REQUIRED WORK:
When a record holds a picture, leave the picture out and copy everything else exactly.

══ GIVEN RECORDS ══

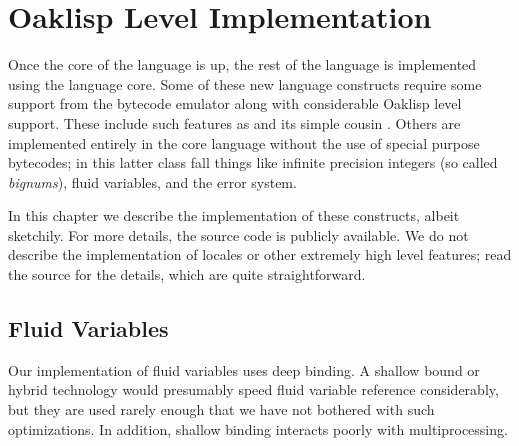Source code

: %
%
%


\chapter{Oaklisp Level Implementation}

Once the core of the language is up, the rest of the language is
implemented using the language core.  Some of these new language
constructs require some support from the bytecode emulator along with
considerable Oaklisp level support.  These include such features as
 and its simple cousin .  Others are implemented
entirely in the core language without the use of special purpose
bytecodes; in this latter class fall things like infinite precision
integers (so called \emph{bignums}), fluid variables, and the error
system.

In this chapter we describe the implementation of these constructs,
albeit sketchily.  For more details, the source code is publicly
available.  We do not describe the implementation of locales or other
extremely high level features; read the source for the details, which
are quite straightforward.


\section{Fluid Variables} \label{fluid-impl}

Our implementation of fluid variables uses deep binding.  A shallow
bound or hybrid technology would presumably speed fluid variable
reference considerably, but they are used rarely enough that we have
not bothered with such optimizations.  In addition, shallow binding
interacts poorly with multiprocessing.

═══

TASK OUTPUT:
Source code

: %
%
%


\chapter{Oaklisp Level Implementation}

Once the core of the language is up, the rest of the language is
implemented using the language core.  Some of these new language
constructs require some support from the bytecode emulator along with
considerable Oaklisp level support.  These include such features as
 and its simple cousin .  Others are implemented
entirely in the core language without the use of special purpose
bytecodes; in this latter class fall things like infinite precision
integers (so called \emph{bignums}), fluid variables, and the error
system.

In this chapter we describe the implementation of these constructs,
albeit sketchily.  For more details, the source code is publicly
available.  We do not describe the implementation of locales or other
extremely high level features; read the source for the details, which
are quite straightforward.


\section{Fluid Variables} \label{fluid-impl}

Our implementation of fluid variables uses deep binding.  A shallow
bound or hybrid technology would presumably speed fluid variable
reference considerably, but they are used rarely enough that we have
not bothered with such optimizations.  In addition, shallow binding
interacts poorly with multiprocessing.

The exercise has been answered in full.